- _PROBLEM_: Every entry below needs to be repeated exactly as written.

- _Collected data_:

━━━━

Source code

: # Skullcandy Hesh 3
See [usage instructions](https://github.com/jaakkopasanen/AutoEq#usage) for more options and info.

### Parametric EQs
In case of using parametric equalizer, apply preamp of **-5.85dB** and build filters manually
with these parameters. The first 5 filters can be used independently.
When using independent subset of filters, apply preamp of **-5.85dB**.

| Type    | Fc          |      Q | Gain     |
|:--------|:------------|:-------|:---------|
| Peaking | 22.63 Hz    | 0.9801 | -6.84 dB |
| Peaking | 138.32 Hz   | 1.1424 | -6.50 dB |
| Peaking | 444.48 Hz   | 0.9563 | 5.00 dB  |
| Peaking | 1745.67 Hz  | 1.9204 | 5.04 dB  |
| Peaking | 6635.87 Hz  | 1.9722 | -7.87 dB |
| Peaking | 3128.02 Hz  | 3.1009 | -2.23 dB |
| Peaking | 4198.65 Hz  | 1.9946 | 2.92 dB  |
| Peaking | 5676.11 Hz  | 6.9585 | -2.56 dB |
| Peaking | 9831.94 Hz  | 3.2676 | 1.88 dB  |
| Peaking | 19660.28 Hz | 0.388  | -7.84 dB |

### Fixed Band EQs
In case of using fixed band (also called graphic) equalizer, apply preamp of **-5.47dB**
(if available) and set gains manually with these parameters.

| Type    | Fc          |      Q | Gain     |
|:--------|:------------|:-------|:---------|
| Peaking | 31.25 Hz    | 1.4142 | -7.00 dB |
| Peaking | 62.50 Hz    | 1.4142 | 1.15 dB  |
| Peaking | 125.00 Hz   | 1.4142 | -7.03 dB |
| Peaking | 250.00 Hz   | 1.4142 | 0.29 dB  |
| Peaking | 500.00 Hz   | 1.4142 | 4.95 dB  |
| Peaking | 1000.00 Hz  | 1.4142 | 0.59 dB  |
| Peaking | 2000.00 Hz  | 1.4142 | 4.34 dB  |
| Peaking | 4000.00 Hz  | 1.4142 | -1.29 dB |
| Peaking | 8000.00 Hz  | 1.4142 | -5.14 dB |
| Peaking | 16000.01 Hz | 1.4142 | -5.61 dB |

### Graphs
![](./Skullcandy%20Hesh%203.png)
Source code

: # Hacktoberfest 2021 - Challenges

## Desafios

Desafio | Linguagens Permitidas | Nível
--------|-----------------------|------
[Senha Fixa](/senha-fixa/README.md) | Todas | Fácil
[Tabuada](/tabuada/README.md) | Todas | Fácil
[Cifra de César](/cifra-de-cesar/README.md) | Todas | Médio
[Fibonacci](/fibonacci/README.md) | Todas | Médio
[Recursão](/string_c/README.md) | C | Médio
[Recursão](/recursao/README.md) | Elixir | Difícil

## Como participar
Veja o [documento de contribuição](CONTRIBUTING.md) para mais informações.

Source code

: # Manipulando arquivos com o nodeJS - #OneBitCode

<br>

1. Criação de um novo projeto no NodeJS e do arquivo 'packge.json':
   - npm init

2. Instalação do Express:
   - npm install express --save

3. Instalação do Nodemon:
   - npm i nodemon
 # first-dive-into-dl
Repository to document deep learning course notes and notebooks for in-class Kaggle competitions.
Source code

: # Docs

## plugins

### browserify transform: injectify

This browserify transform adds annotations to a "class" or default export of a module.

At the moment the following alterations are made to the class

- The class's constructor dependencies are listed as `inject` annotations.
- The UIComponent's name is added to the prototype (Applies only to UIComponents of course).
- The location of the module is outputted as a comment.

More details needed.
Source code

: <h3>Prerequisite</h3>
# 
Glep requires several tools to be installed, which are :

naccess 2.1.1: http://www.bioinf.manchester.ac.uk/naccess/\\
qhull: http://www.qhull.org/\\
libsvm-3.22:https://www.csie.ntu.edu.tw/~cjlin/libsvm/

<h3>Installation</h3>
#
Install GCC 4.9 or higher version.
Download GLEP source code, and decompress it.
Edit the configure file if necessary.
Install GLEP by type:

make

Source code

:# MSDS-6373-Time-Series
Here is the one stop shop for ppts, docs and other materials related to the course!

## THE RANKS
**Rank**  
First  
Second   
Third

━━━━

- _RESPONSE BELOW_:
Source code

: # Skullcandy Hesh 3
See [usage instructions](https://github.com/jaakkopasanen/AutoEq#usage) for more options and info.

### Parametric EQs
In case of using parametric equalizer, apply preamp of **-5.85dB** and build filters manually
with these parameters. The first 5 filters can be used independently.
When using independent subset of filters, apply preamp of **-5.85dB**.

| Type    | Fc          |      Q | Gain     |
|:--------|:------------|:-------|:---------|
| Peaking | 22.63 Hz    | 0.9801 | -6.84 dB |
| Peaking | 138.32 Hz   | 1.1424 | -6.50 dB |
| Peaking | 444.48 Hz   | 0.9563 | 5.00 dB  |
| Peaking | 1745.67 Hz  | 1.9204 | 5.04 dB  |
| Peaking | 6635.87 Hz  | 1.9722 | -7.87 dB |
| Peaking | 3128.02 Hz  | 3.1009 | -2.23 dB |
| Peaking | 4198.65 Hz  | 1.9946 | 2.92 dB  |
| Peaking | 5676.11 Hz  | 6.9585 | -2.56 dB |
| Peaking | 9831.94 Hz  | 3.2676 | 1.88 dB  |
| Peaking | 19660.28 Hz | 0.388  | -7.84 dB |

### Fixed Band EQs
In case of using fixed band (also called graphic) equalizer, apply preamp of **-5.47dB**
(if available) and set gains manually with these parameters.

| Type    | Fc          |      Q | Gain     |
|:--------|:------------|:-------|:---------|
| Peaking | 31.25 Hz    | 1.4142 | -7.00 dB |
| Peaking | 62.50 Hz    | 1.4142 | 1.15 dB  |
| Peaking | 125.00 Hz   | 1.4142 | -7.03 dB |
| Peaking | 250.00 Hz   | 1.4142 | 0.29 dB  |
| Peaking | 500.00 Hz   | 1.4142 | 4.95 dB  |
| Peaking | 1000.00 Hz  | 1.4142 | 0.59 dB  |
| Peaking | 2000.00 Hz  | 1.4142 | 4.34 dB  |
| Peaking | 4000.00 Hz  | 1.4142 | -1.29 dB |
| Peaking | 8000.00 Hz  | 1.4142 | -5.14 dB |
| Peaking | 16000.01 Hz | 1.4142 | -5.61 dB |

### Graphs
![](./Skullcandy%20Hesh%203.png)
Source code

: # Hacktoberfest 2021 - Challenges

## Desafios

Desafio | Linguagens Permitidas | Nível
--------|-----------------------|------
[Senha Fixa](/senha-fixa/README.md) | Todas | Fácil
[Tabuada](/tabuada/README.md) | Todas | Fácil
[Cifra de César](/cifra-de-cesar/README.md) | Todas | Médio
[Fibonacci](/fibonacci/README.md) | Todas | Médio
[Recursão](/string_c/README.md) | C | Médio
[Recursão](/recursao/README.md) | Elixir | Difícil

## Como participar
Veja o [documento de contribuição](CONTRIBUTING.md) para mais informações.

Source code

: # Manipulando arquivos com o nodeJS - #OneBitCode

<br>

1. Criação de um novo projeto no NodeJS e do arquivo 'packge.json':
   - npm init

2. Instalação do Express:
   - npm install express --save

3. Instalação do Nodemon:
   - npm i nodemon
 # first-dive-into-dl
Repository to document deep learning course notes and notebooks for in-class Kaggle competitions.
Source code

: # Docs

## plugins

### browserify transform: injectify

This browserify transform adds annotations to a "class" or default export of a module.

At the moment the following alterations are made to the class

- The class's constructor dependencies are listed as `inject` annotations.
- The UIComponent's name is added to the prototype (Applies only to UIComponents of course).
- The location of the module is outputted as a comment.

More details needed.
Source code

: <h3>Prerequisite</h3>
# 
Glep requires several tools to be installed, which are :

naccess 2.1.1: http://www.bioinf.manchester.ac.uk/naccess/\\
qhull: http://www.qhull.org/\\
libsvm-3.22:https://www.csie.ntu.edu.tw/~cjlin/libsvm/

<h3>Installation</h3>
#
Install GCC 4.9 or higher version.
Download GLEP source code, and decompress it.
Edit the configure file if necessary.
Install GLEP by type:

make

Source code

:# MSDS-6373-Time-Series
Here is the one stop shop for ppts, docs and other materials related to the course!

## THE RANKS
**Rank**  
First  
Second   
Third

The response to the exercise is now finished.